### Given records ###
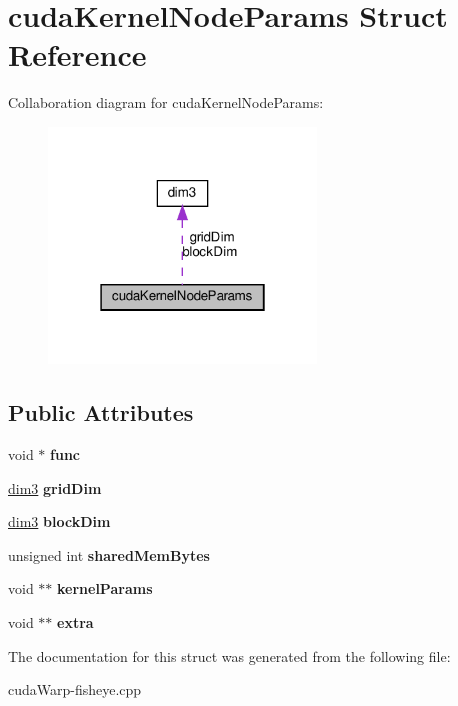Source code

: \hypertarget{structcudaKernelNodeParams}{}\section{cuda\+Kernel\+Node\+Params Struct Reference}
\label{structcudaKernelNodeParams}


Collaboration diagram for cuda\+Kernel\+Node\+Params\+:\nopagebreak
\begin{figure}[H]
\begin{center}
\leavevmode
\includegraphics[width=202pt]{structcudaKernelNodeParams__coll__graph}
\end{center}
\end{figure}
\subsection*{Public Attributes}
\begin{DoxyCompactItemize}
\item 
void $\ast$ {\bfseries func}\hypertarget{structcudaKernelNodeParams_afce3df9a6ee0a768a8ca4b985558ca82}{}\label{structcudaKernelNodeParams_afce3df9a6ee0a768a8ca4b985558ca82}

\item 
\hyperlink{structdim3}{dim3} {\bfseries grid\+Dim}\hypertarget{structcudaKernelNodeParams_af31836451650cb520658bb2a741c0795}{}\label{structcudaKernelNodeParams_af31836451650cb520658bb2a741c0795}

\item 
\hyperlink{structdim3}{dim3} {\bfseries block\+Dim}\hypertarget{structcudaKernelNodeParams_a8df7b04e23379ff141831f28a860f4ae}{}\label{structcudaKernelNodeParams_a8df7b04e23379ff141831f28a860f4ae}

\item 
unsigned int {\bfseries shared\+Mem\+Bytes}\hypertarget{structcudaKernelNodeParams_a6a5412c4983da848deda394309f6f6ed}{}\label{structcudaKernelNodeParams_a6a5412c4983da848deda394309f6f6ed}

\item 
void $\ast$$\ast$ {\bfseries kernel\+Params}\hypertarget{structcudaKernelNodeParams_aa31f5e45ef1c1cfd1d97d21d2217fadd}{}\label{structcudaKernelNodeParams_aa31f5e45ef1c1cfd1d97d21d2217fadd}

\item 
void $\ast$$\ast$ {\bfseries extra}\hypertarget{structcudaKernelNodeParams_a59eb4acdd722e24ceaf670bd2d81e872}{}\label{structcudaKernelNodeParams_a59eb4acdd722e24ceaf670bd2d81e872}

\end{DoxyCompactItemize}


The documentation for this struct was generated from the following file\+:\begin{DoxyCompactItemize}
\item 
cuda\+Warp-\/fisheye.\+cpp\end{DoxyCompactItemize}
###
Exercise brief
Each entry above is to be restated exactly, without its images.

Expected answer
Source code

: \hypertarget{structcudaKernelNodeParams}{}\section{cuda\+Kernel\+Node\+Params Struct Reference}
\label{structcudaKernelNodeParams}


Collaboration diagram for cuda\+Kernel\+Node\+Params\+:\nopagebreak
\begin{figure}[H]
\begin{center}
\leavevmode
\includegraphics[width=202pt]{structcudaKernelNodeParams__coll__graph}
\end{center}
\end{figure}
\subsection*{Public Attributes}
\begin{DoxyCompactItemize}
\item 
void $\ast$ {\bfseries func}\hypertarget{structcudaKernelNodeParams_afce3df9a6ee0a768a8ca4b985558ca82}{}\label{structcudaKernelNodeParams_afce3df9a6ee0a768a8ca4b985558ca82}

\item 
\hyperlink{structdim3}{dim3} {\bfseries grid\+Dim}\hypertarget{structcudaKernelNodeParams_af31836451650cb520658bb2a741c0795}{}\label{structcudaKernelNodeParams_af31836451650cb520658bb2a741c0795}

\item 
\hyperlink{structdim3}{dim3} {\bfseries block\+Dim}\hypertarget{structcudaKernelNodeParams_a8df7b04e23379ff141831f28a860f4ae}{}\label{structcudaKernelNodeParams_a8df7b04e23379ff141831f28a860f4ae}

\item 
unsigned int {\bfseries shared\+Mem\+Bytes}\hypertarget{structcudaKernelNodeParams_a6a5412c4983da848deda394309f6f6ed}{}\label{structcudaKernelNodeParams_a6a5412c4983da848deda394309f6f6ed}

\item 
void $\ast$$\ast$ {\bfseries kernel\+Params}\hypertarget{structcudaKernelNodeParams_aa31f5e45ef1c1cfd1d97d21d2217fadd}{}\label{structcudaKernelNodeParams_aa31f5e45ef1c1cfd1d97d21d2217fadd}

\item 
void $\ast$$\ast$ {\bfseries extra}\hypertarget{structcudaKernelNodeParams_a59eb4acdd722e24ceaf670bd2d81e872}{}\label{structcudaKernelNodeParams_a59eb4acdd722e24ceaf670bd2d81e872}

\end{DoxyCompactItemize}


The documentation for this struct was generated from the following file\+:\begin{DoxyCompactItemize}
\item 
cuda\+Warp-\/fisheye.\+cpp\end{DoxyCompactItemize}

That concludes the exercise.